YOUR ASSIGNMENT: Pick out each line in these entries that contains the string "above".

Data items
==========

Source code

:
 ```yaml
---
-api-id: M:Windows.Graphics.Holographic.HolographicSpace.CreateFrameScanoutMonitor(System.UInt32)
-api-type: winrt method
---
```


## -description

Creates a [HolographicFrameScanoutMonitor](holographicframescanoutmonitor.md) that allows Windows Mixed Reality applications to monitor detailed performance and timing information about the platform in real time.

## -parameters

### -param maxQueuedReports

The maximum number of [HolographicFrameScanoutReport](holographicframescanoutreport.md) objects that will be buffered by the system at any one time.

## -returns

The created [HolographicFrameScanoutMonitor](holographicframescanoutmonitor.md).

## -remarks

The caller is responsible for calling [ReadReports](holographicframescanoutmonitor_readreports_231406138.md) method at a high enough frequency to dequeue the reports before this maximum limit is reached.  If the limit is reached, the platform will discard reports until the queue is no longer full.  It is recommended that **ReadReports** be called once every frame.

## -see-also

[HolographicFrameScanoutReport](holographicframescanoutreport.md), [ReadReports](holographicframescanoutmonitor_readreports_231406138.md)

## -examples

==========

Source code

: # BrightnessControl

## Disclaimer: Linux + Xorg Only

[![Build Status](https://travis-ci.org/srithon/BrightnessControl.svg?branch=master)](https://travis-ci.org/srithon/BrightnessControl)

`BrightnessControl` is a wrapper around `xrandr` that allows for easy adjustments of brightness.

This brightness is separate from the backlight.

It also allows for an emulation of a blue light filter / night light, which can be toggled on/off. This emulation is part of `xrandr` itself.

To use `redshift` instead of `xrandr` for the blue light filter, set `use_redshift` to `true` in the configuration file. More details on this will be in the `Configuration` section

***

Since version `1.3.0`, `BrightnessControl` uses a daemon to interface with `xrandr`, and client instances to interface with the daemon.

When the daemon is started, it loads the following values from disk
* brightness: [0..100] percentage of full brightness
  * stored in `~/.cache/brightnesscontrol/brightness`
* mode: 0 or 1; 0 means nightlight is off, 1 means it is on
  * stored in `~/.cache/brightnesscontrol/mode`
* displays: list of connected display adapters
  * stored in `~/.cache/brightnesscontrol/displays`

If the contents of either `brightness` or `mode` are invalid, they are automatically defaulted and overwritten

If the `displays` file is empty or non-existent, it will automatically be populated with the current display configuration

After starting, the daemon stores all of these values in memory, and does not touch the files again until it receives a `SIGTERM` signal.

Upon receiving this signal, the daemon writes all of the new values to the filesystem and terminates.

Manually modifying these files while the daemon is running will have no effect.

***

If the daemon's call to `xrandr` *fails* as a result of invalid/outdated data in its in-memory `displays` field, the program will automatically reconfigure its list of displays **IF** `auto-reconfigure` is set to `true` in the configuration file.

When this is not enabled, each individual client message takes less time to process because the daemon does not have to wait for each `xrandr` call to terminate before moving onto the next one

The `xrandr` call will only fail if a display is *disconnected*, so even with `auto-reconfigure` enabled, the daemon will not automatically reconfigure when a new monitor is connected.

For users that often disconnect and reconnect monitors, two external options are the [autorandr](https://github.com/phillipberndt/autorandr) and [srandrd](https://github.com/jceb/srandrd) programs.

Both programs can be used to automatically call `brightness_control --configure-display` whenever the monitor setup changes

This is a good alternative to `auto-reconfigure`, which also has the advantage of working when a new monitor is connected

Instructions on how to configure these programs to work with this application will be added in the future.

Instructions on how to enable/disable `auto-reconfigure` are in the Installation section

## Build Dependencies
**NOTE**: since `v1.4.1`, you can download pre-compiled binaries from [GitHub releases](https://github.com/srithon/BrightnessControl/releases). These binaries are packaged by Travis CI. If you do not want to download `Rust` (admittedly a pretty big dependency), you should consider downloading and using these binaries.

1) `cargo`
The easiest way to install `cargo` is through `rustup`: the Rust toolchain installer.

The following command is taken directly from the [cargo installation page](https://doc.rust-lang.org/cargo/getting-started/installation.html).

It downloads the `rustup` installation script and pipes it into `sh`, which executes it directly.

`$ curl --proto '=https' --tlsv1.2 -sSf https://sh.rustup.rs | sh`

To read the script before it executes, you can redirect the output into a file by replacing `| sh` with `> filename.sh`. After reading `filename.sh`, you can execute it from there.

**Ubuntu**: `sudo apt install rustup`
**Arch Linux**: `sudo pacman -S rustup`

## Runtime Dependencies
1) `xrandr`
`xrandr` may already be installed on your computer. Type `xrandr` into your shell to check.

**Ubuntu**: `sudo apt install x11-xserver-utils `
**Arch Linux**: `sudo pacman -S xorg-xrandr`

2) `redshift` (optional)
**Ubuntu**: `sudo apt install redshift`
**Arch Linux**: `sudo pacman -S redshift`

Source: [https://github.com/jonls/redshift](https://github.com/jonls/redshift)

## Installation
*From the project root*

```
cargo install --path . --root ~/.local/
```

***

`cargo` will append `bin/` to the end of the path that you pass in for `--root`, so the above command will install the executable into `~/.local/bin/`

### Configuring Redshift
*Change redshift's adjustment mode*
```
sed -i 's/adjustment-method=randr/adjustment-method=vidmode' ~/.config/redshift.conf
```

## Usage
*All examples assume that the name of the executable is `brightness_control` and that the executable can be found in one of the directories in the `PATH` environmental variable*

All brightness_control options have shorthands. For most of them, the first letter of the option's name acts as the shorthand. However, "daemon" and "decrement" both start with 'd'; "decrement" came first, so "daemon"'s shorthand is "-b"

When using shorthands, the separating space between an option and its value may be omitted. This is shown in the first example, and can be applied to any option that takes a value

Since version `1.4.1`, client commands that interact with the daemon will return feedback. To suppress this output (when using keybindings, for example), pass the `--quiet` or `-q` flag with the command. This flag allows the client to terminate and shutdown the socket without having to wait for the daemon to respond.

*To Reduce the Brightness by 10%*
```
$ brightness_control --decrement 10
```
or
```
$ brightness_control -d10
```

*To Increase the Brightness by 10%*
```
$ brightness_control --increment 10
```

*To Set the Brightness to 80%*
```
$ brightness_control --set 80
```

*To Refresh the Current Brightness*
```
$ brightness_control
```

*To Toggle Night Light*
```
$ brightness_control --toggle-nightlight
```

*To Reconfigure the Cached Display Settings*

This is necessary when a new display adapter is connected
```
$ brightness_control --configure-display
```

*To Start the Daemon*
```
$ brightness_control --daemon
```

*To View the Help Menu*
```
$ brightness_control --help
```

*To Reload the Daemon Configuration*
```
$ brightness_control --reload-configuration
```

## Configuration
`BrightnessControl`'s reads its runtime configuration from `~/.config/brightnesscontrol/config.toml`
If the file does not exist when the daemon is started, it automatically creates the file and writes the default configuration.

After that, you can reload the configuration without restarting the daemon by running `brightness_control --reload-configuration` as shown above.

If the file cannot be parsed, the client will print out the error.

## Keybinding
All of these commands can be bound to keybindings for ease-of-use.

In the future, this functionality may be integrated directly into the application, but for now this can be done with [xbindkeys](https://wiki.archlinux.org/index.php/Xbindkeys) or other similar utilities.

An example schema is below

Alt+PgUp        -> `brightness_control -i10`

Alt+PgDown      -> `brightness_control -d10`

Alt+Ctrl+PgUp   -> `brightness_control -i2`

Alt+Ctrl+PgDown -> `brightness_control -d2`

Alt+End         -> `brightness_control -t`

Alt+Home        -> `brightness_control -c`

==========

YOUR RESPONSE:
`cargo` will append `bin/` to the end of the path that you pass in for `--root`, so the above command will install the executable into `~/.local/bin/`
After that, you can reload the configuration without restarting the daemon by running `brightness_control --reload-configuration` as shown above.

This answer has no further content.